BEGIN Data supplied

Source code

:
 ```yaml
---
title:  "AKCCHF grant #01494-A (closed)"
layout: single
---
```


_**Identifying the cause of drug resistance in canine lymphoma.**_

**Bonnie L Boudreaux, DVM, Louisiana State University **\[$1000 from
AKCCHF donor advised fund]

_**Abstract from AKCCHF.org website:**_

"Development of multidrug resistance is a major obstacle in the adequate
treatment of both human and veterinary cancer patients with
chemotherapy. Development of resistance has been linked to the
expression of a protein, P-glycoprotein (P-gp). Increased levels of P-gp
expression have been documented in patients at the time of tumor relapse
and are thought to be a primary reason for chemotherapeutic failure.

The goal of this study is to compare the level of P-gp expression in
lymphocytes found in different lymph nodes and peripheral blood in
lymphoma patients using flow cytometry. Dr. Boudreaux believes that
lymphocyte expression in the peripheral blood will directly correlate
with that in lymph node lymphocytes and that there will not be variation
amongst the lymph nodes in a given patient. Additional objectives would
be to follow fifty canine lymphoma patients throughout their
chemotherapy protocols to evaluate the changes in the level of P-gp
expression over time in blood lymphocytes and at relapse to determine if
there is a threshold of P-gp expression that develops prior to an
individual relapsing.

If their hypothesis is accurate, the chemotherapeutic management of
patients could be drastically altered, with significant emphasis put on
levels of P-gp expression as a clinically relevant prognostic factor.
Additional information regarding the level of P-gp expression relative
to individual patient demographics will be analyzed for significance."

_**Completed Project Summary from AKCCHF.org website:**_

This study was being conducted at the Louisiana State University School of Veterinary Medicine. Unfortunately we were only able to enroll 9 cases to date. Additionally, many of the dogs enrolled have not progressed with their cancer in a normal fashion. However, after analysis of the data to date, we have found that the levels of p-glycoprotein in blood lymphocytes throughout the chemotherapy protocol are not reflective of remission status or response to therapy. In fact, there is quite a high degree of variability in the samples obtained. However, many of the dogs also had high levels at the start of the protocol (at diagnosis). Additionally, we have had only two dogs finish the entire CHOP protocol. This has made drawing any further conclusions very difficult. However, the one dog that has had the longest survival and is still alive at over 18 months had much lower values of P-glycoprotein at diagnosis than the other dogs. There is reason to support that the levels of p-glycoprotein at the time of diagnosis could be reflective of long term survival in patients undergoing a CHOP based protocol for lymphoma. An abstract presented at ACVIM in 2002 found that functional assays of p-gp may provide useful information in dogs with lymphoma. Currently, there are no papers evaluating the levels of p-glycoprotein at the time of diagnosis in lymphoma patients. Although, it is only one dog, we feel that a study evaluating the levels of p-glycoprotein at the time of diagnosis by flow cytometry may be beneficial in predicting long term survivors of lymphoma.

END Data supplied

**Task statement:**
In the listing above, find the line with "to individual patient" and the line with "Summary from AKCCHF.org website:**_"; set down exactly those two lines and every line between them, nothing more.

**Written solution:**
to individual patient demographics will be analyzed for significance."

_**Completed Project Summary from AKCCHF.org website:**_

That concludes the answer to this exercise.